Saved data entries
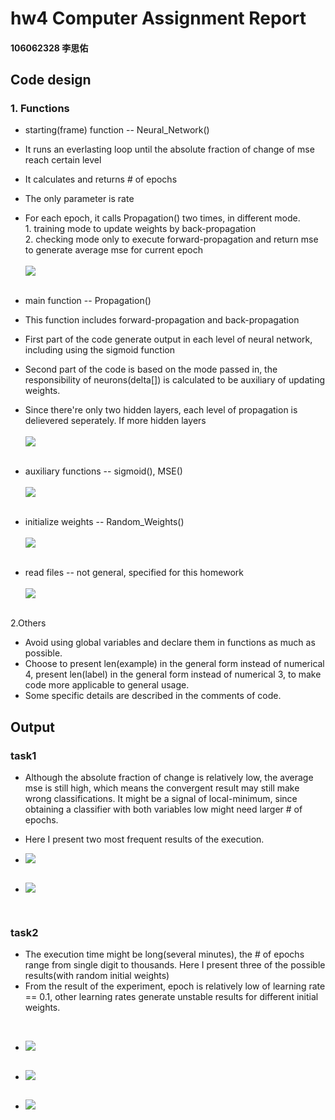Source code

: # hw4 Computer Assignment Report
#### 106062328 李思佑

## Code design
### 1. Functions
- starting(frame) function -- Neural_Network()
- It runs an everlasting loop until the absolute fraction of change of mse reach certain level
- It calculates and returns # of epochs
- The only parameter is rate
- For each epoch, it calls Propagation() two times, in different mode.<br>1. training mode to update weights by back-propagation<br>2. checking mode only to execute forward-propagation and return mse to generate average mse for current epoch
<br><br>
![](./nn.png)
<br><br>

- main function -- Propagation()
- This function includes forward-propagation and back-propagation
- First part of the code generate output in each level of neural network, including using the sigmoid function
- Second part of the code is based on the mode passed in, the responsibility of neurons(delta[]) is calculated to be auxiliary of updating weights.
- Since there're only two hidden layers, each level of propagation is delievered seperately. If more hidden layers
<br><br>
![](./propagation.png)
<br><br>

- auxiliary functions -- sigmoid(), MSE()
<br><br>
![](./sm.png)
<br><br>

- initialize weights -- Random_Weights()
<br><br>
![](./rw.png)
<br><br>

- read files -- not general, specified for this homework
<br><br>
![](./rf.png)
<br><br>

2.Others
- Avoid using global variables and declare them in functions as much as possible.
- Choose to present len(example) in the general form instead of numerical 4, present len(label) in the general form instead of numerical 3, to make code more applicable to general usage.
- Some specific details are described in the comments of code.


## Output
### task1
- Although the absolute fraction of change is relatively low, the average mse is still high, which means the convergent result may still make wrong classifications. It might be a signal of local-minimum, since obtaining a classifier with both variables low might need larger # of epochs.
- Here I present two most frequent results of the execution.
- ![](./task1_0.png)
<br><br>

- ![](./task1_1.png)

<br>

### task2
- The execution time might be long(several minutes), the # of epochs range from single digit to thousands. Here I present three of the possible results(with random initial weights)
- From the result of the experiment, epoch is relatively low of learning rate == 0.1, other learning rates generate unstable results for different initial weights.

<br>

- ![](./task2.png)
<br><br>

- ![](./task2_0.png)
<br><br>

- ![](./task2_1.png)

### TASK REQUIREMENTS
Copy from the entries above each line in which the string "mode" can be found.

### ANSWER TO THE PROBLEM
- For each epoch, it calls Propagation() two times, in different mode.<br>1. training mode to update weights by back-propagation<br>2. checking mode only to execute forward-propagation and return mse to generate average mse for current epoch
- Second part of the code is based on the mode passed in, the responsibility of neurons(delta[]) is calculated to be auxiliary of updating weights.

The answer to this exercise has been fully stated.